I use WhatsApp internationally - that is part of my point. If you look at the conversations currently sitting in my WhatsApp inbox, only 2 of the 6 correspondents are in the US. Of the 6, 3 use iPhones, 2 Androids, 1 BB. Curiously, the BB is in the UK.
Maybe you meant to quote someone else, mad_eyes.
and all 6 probably reside in a western english speaking country. if u only have 6 whatsapp contacts then that shows how little it's used. i have around 40 bbm contacts, maybe 25-30 global contacts, and i wouldn't say that's a significant number by any means.
if my korean contacts have whatsapp, it's only to communicate with westerners. otherwise they use a korean 3rd party messenger.
all my mainland chinese contacts don't even know what whatsapp is. china, hong kong, taiwan, macau, & singapore all use different 3rd party messengers despite being so close in proximity and all speaking the
same language. likewise i'm sure there's a german version, russian version, french version, etc.
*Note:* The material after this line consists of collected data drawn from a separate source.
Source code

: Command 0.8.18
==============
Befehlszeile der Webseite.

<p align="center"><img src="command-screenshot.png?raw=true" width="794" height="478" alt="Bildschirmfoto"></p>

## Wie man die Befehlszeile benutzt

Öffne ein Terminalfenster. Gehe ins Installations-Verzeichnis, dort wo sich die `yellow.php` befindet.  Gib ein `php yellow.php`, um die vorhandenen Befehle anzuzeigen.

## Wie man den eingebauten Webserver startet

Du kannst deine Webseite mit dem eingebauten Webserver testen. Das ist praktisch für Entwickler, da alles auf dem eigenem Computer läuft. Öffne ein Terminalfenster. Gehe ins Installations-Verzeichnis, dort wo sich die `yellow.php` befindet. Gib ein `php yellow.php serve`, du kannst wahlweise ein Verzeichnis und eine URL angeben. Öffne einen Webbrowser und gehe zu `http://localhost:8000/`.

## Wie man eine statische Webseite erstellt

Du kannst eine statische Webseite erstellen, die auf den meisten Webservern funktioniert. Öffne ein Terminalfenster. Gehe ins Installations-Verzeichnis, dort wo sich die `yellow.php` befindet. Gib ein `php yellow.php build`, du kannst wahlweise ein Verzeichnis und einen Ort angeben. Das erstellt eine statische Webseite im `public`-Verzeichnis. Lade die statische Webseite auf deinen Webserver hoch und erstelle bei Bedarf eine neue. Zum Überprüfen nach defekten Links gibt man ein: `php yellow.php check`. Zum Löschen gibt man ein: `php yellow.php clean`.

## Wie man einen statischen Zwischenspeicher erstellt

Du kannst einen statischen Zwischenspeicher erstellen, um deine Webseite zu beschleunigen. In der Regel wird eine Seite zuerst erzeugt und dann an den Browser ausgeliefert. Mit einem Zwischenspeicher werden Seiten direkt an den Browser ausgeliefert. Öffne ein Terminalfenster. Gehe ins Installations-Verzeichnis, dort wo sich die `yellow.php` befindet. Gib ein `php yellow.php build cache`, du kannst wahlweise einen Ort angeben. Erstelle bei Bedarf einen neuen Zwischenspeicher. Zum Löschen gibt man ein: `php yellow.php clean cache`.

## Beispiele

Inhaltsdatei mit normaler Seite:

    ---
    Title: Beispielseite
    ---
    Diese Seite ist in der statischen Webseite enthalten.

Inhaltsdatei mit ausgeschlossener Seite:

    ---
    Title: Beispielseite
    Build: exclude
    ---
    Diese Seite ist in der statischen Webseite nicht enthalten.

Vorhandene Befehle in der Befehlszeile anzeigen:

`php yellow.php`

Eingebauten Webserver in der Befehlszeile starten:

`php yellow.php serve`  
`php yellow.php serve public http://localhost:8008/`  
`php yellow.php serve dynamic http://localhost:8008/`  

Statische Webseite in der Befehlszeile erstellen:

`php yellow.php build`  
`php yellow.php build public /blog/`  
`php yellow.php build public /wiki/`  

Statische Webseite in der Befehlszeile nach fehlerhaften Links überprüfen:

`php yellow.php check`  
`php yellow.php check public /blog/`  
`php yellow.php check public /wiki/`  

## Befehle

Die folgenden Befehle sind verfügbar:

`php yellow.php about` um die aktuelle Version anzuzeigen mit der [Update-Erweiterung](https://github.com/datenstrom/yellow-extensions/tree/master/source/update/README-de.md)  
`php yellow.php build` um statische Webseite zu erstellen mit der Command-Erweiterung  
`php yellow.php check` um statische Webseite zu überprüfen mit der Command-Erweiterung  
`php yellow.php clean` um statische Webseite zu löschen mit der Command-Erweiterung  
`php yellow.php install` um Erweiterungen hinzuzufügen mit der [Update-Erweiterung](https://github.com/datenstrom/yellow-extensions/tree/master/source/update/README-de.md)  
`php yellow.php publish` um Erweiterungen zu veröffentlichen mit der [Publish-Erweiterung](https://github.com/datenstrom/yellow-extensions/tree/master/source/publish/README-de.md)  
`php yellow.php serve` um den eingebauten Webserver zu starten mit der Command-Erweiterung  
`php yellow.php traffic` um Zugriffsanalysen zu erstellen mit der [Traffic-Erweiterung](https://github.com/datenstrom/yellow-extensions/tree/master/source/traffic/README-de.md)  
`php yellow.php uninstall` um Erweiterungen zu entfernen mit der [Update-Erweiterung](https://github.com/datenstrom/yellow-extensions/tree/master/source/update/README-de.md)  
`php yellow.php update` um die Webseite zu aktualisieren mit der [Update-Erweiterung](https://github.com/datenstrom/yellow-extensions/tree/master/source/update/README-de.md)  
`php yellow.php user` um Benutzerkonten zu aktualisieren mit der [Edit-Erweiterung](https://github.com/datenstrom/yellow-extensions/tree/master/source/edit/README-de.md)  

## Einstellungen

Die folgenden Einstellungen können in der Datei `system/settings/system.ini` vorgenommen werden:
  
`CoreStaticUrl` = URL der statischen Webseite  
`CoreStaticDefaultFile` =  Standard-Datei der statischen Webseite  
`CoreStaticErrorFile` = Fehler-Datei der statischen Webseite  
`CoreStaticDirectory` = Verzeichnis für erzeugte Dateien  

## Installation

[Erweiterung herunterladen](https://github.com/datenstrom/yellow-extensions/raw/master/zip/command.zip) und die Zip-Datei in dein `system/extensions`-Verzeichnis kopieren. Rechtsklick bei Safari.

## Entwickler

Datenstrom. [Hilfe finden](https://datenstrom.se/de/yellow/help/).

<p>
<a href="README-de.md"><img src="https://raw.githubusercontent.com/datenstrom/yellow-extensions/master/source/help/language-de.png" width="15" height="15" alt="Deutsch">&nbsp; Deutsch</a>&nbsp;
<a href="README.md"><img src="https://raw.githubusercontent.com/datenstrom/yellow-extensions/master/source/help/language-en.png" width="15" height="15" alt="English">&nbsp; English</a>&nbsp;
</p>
look the whole world could communicate through skype, msn, aim, whatever, but it doesn't. china uses qq, hk uses msn, phillipines is on yahoo, us is on aim, etc. different regions take to different products.
i understand the point u are trying to make. ur saying the potential of whatsapp, because of multi-platform, is huge. i agree completely. however, it's not just "oh make a chinese version of whatsapp and it'll be a hit". what poses a problem for all these 3rd party messengers is how each region takes to the product. plus, what good to americans is not the same for every culture. tudou & youtube are perfect examples, look at the user interface of both sites, they're completely different. chinese like busy, lots of stuff happening, cutesy figures all around. americans like clean, organized, nothing popping in my face, and built for efficiency. americans would typically find chinese sites confusing, tacky, distracting, etc. chinese would find american sites boring, mundane, uninspiring, etc. language, visual design, government blocking, political favoritism, etc. will always be an issue.
maybe ur saying that's not fair or right for government interference or promotion of a certain product. well boo hoo that's the reality of the global economy. countries would rather support a domestic product than a foreign one. china basically slapped around google to the point they pulled out of china completely. think about that. google is a huge multinational corporation and china essentially told them my way or the highway and threw up the middle finger.
can u tell i'm into economic discussions much?